Add json file with HW capability

Egor-Krivov · Egor-Krivov · commit 8fbc416281cf · 2025-11-19T15:22:10.000Z
diff --git a/benchmarks/gpu_info.json b/benchmarks/gpu_info.json
@@ -0,0 +1,19 @@
+{
+  "_comment": "GPU -> [BF16/FP16 DPAS TFLOPs , Memory bandwidth GB/s]",
+  "Intel(R) Data Center GPU Max 1100": [
+    355.53,
+    1228.80
+  ],
+  "Intel(R) Data Center GPU Max 1550": [
+    419.43,
+    3276.8
+  ],
+  "Intel(R) Arc(TM) B580 Graphics": [
+    116.74,
+    456.0
+  ],
+  "Intel(R) Arc(TM) B570 Graphics": [
+    103.22,
+    380.0
+  ]
+}
diff --git a/benchmarks/triton_kernels_benchmark/benchmark_testing.py b/benchmarks/triton_kernels_benchmark/benchmark_testing.py
@@ -1,6 +1,7 @@
 from __future__ import annotations
 
 from abc import ABC, abstractmethod
+import re
 from typing import Callable, ClassVar, Dict, Optional, List, Tuple, Union, Set
 from collections.abc import Iterable
 from enum import Enum
@@ -13,8 +14,10 @@
 import datetime
 import os
 import time
+from pathlib import Path
 
 import scipy.stats
+import numpy as np
 import pandas as pd
 import matplotlib.pyplot as plt
 
@@ -335,6 +338,30 @@ def filter_providers(
     return supported_providers
 
 
+def get_gpu_info():
+    device_name = torch.xpu.is_available() and torch.xpu.get_device_name()
+    if device_name is None:
+        print("Couldn't read device name.")
+        return None, None
+
+    # benchmarks/triton_kernels_benchmark/benchmark_testing.py -> benchmarks/gpu_info.json
+    current_dir = Path(__file__).parent.resolve()
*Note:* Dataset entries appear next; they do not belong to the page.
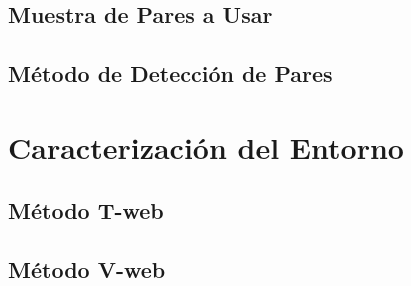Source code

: 	
	\subsection{Muestra de Pares a Usar}
	\label{subsec:SampleOfPairsToUse}
	
	
	\subsection{Método de Detección de Pares}
	\label{subsec:PairFinderMethod}






\section{Caracterización del Entorno}
\label{sec:EnvironmentCharacterization}


	\subsection{Método T-web}
	\label{subsec:TheT-webMethod}


	\subsection{Método V-web}
	\label{subsec:TheV-webMethod}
+    gpu_info_path = current_dir.parent / "gpu_info.json"
+
+    if not gpu_info_path.exists():
+        print(f"Warning: '{gpu_info_path}' not found.")
+        return None, None
+
+    with open(gpu_info_path, "r", encoding="utf-8") as f:
+        gpu_info = json.load(f)
+
+    if device_name not in gpu_info:
+        print(f"Warning: Device '{device_name}' not found in {gpu_info_path}")
+        return None, None
+
+    return gpu_info[device_name]
+
+
 def perf_report(benchmarks):
     """
     Mark a function for benchmarking. The benchmark can then be executed by using the :code:`.run` method on the return value.
@@ -351,8 +378,7 @@ class MarkArgs:
     reports: str = ""
     n_runs: int = 1
     brief: bool = False
-    hw_gbps: float = None
-    hw_tflops: float = None
+    eff: bool = False
 
     @staticmethod
     def load_cli_args() -> MarkArgs:
@@ -377,29 +403,44 @@ def load_cli_args() -> MarkArgs:
             help="Print only mean values without min, max, CV.",
         )
         parser.add_argument(
-            "--hw_gbps",
-            type=float,
-            help="Hardware bandwidth in GB/s to calculate efficiency.",
-        )
-        parser.add_argument(
-            "--hw_tflops",
-            type=float,
-            help="Hardware peak performance in TFLOPS to calculate efficiency.",
+            "--eff",
+            "-e",
+            action="store_true",
+            help="Print HW utilization, will use internal database from 'gpu_info.json'.",
         )
         args = parser.parse_args()
-        return MarkArgs(args.reports, args.n_runs, args.brief, args.hw_gbps, args.hw_tflops)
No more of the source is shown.